[Dataset content Boundary: Start]

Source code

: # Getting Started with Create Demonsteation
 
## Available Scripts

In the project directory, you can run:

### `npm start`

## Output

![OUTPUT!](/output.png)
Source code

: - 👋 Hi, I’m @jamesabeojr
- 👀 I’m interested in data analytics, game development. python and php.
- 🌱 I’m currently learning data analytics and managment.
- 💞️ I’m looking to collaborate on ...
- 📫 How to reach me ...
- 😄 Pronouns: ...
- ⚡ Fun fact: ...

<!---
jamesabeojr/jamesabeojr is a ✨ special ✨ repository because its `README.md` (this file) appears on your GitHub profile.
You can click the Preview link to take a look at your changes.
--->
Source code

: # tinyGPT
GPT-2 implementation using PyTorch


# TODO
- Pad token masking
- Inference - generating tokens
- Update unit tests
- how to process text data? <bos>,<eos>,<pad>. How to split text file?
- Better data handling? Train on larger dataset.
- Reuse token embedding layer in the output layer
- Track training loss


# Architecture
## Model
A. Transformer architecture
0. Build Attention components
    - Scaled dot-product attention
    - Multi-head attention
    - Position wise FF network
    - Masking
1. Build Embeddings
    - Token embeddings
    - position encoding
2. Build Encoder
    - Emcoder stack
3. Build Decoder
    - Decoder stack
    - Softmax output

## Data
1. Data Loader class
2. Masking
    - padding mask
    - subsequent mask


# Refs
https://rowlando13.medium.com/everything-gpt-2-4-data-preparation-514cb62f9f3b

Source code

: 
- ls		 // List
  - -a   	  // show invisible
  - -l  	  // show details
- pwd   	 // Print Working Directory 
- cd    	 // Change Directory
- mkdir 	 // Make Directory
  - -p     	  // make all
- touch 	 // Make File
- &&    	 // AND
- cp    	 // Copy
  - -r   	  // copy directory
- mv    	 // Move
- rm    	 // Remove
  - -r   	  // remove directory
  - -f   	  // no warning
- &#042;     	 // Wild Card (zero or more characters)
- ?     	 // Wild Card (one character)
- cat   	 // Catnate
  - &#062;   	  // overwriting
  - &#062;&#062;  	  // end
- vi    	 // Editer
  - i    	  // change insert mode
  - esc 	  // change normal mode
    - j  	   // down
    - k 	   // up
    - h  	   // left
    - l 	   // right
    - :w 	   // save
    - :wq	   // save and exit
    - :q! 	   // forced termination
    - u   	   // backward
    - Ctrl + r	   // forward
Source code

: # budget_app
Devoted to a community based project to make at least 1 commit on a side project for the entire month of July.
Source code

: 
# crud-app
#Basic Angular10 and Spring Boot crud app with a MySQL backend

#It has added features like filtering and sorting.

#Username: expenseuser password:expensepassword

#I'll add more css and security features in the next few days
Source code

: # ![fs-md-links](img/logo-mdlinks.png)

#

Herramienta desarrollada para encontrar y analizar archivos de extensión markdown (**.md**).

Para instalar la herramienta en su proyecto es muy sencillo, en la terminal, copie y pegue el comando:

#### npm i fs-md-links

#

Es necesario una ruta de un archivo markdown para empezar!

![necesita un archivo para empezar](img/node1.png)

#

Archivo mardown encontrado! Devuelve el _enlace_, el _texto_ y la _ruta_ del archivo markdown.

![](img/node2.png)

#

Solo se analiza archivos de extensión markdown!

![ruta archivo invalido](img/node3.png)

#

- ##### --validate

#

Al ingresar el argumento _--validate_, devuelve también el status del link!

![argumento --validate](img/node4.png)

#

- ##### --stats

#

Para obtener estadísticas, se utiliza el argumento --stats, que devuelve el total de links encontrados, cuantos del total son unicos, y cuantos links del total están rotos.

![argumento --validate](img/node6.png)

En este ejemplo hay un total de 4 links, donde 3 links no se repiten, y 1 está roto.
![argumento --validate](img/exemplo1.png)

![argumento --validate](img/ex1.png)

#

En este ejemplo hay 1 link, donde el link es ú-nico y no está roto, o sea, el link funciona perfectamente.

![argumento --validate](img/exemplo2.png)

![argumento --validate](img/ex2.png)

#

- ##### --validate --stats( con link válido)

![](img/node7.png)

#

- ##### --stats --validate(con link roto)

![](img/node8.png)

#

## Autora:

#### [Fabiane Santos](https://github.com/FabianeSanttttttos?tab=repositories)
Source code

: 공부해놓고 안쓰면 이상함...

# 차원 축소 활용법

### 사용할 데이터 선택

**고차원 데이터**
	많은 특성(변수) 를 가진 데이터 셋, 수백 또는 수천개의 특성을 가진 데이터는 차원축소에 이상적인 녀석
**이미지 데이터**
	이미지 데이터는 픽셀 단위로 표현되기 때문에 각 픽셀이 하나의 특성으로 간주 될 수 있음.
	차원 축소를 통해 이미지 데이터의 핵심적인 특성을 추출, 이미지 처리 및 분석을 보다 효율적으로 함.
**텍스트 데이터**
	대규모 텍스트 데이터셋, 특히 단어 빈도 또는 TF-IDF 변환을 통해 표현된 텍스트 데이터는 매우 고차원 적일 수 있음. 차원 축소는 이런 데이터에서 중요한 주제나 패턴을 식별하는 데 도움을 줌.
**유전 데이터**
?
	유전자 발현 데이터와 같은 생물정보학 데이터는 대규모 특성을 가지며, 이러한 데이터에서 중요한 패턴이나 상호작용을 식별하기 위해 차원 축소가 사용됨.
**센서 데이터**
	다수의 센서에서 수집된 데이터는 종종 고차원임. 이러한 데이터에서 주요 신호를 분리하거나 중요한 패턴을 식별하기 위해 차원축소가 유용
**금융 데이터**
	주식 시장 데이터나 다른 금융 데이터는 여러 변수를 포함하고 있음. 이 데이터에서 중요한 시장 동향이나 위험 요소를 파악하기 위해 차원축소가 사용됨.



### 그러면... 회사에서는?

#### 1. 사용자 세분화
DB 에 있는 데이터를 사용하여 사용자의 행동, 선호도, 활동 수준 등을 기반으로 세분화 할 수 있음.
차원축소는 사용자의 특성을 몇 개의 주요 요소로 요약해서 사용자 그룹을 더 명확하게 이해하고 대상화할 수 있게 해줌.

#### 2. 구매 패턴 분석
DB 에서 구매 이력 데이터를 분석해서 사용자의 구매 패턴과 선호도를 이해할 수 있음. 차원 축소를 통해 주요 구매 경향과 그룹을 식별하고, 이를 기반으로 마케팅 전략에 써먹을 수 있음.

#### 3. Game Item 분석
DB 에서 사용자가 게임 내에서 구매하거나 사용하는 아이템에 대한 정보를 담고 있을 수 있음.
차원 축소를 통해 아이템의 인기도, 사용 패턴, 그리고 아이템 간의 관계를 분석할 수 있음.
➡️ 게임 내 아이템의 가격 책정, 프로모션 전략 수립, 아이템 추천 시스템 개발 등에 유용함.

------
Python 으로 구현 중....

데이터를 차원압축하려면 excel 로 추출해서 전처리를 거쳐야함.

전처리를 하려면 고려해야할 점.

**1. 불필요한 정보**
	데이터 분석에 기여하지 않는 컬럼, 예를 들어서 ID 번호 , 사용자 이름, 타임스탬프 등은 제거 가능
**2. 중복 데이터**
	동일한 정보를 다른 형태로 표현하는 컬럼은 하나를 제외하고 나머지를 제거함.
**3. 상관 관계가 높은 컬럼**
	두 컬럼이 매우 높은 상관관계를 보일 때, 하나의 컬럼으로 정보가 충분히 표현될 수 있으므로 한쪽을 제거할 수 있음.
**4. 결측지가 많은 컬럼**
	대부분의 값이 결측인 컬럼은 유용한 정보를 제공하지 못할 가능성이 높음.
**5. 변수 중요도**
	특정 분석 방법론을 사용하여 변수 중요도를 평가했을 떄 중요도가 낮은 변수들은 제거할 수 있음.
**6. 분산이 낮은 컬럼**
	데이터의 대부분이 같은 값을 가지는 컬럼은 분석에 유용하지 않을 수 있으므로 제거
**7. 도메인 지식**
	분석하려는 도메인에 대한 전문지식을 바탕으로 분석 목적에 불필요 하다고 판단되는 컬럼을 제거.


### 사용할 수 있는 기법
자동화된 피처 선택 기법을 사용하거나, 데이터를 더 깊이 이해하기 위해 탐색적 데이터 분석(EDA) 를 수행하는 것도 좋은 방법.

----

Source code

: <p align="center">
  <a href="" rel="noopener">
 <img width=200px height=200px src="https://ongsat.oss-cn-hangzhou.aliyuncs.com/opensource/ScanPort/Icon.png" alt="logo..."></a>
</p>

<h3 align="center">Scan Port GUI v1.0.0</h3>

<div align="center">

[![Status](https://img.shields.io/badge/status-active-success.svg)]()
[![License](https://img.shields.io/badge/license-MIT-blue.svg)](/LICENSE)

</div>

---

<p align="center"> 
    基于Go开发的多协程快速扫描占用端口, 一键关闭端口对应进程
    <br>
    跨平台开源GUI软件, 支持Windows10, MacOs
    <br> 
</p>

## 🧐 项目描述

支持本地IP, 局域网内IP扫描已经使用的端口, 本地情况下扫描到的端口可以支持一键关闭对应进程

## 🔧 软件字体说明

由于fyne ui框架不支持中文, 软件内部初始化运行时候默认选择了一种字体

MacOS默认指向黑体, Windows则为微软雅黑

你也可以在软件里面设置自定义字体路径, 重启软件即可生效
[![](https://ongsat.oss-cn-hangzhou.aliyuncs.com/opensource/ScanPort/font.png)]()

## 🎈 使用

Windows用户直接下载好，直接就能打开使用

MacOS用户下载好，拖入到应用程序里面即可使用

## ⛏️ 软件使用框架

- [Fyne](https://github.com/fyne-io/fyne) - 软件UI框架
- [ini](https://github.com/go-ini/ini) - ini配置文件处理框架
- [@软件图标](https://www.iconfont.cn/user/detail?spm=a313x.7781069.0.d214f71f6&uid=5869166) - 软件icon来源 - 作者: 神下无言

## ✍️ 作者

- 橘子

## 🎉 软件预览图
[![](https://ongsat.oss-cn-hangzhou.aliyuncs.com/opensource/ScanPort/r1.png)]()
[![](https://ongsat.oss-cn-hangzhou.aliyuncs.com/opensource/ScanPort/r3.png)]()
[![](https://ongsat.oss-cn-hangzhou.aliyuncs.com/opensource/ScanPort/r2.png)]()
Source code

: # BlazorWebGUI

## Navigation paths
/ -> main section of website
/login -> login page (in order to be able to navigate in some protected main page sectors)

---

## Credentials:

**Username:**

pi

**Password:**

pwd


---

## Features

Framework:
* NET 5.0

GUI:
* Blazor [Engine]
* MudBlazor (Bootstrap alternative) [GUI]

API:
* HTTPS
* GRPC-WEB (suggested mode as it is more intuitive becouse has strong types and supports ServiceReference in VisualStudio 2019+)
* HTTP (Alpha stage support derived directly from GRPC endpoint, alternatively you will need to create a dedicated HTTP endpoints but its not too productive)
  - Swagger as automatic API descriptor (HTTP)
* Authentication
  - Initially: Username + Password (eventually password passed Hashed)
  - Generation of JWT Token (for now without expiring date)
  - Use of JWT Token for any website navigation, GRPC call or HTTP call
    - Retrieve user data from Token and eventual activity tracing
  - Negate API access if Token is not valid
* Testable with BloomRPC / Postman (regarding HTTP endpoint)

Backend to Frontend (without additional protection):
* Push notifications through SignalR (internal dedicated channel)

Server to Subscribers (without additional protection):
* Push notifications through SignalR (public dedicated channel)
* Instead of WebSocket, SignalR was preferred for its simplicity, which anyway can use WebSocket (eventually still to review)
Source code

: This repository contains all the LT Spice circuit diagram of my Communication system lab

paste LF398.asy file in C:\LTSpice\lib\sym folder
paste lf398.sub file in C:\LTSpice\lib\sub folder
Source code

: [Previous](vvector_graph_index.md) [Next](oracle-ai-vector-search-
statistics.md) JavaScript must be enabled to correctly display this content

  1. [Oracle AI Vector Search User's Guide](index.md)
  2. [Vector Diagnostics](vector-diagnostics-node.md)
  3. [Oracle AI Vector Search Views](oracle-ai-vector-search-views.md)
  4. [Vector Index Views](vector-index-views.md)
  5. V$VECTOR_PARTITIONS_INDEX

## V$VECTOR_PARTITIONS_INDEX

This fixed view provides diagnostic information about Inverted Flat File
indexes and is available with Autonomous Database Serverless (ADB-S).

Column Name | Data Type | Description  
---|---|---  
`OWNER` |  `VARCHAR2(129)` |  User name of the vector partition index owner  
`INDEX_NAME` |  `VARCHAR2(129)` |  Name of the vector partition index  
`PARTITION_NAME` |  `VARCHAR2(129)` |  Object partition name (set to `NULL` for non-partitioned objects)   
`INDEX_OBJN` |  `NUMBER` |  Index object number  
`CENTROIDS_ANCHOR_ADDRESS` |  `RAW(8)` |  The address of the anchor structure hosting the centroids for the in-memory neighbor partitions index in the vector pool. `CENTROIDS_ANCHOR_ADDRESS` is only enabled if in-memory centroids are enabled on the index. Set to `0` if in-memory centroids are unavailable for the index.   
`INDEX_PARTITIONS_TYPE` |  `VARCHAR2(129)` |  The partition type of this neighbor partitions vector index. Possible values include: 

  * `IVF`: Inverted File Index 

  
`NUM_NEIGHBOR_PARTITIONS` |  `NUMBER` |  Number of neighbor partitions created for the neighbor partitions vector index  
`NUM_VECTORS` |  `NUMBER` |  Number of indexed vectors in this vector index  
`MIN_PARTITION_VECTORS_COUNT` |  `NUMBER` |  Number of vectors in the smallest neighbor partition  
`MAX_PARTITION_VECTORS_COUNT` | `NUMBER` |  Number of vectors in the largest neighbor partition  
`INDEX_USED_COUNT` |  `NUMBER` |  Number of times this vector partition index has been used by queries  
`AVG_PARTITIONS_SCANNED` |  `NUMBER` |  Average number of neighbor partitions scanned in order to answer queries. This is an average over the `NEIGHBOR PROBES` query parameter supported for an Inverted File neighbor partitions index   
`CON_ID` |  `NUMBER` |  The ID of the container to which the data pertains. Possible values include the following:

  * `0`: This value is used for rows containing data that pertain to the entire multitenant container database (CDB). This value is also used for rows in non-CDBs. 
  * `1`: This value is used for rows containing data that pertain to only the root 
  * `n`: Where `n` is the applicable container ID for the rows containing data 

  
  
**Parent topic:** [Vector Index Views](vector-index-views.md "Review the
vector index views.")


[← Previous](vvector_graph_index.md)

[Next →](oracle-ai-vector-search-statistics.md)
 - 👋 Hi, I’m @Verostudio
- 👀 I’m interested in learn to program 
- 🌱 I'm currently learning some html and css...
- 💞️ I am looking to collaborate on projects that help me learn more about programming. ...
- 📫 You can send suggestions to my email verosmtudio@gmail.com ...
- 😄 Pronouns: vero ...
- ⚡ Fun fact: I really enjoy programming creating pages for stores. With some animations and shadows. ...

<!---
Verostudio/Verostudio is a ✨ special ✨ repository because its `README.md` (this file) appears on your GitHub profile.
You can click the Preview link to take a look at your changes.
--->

[Dataset content Boundary: End]

◆ Task instructions
Only a number belongs in the answer: the number of lines in the preceding data that hold "아이템의".

◆ Result of the exercise
2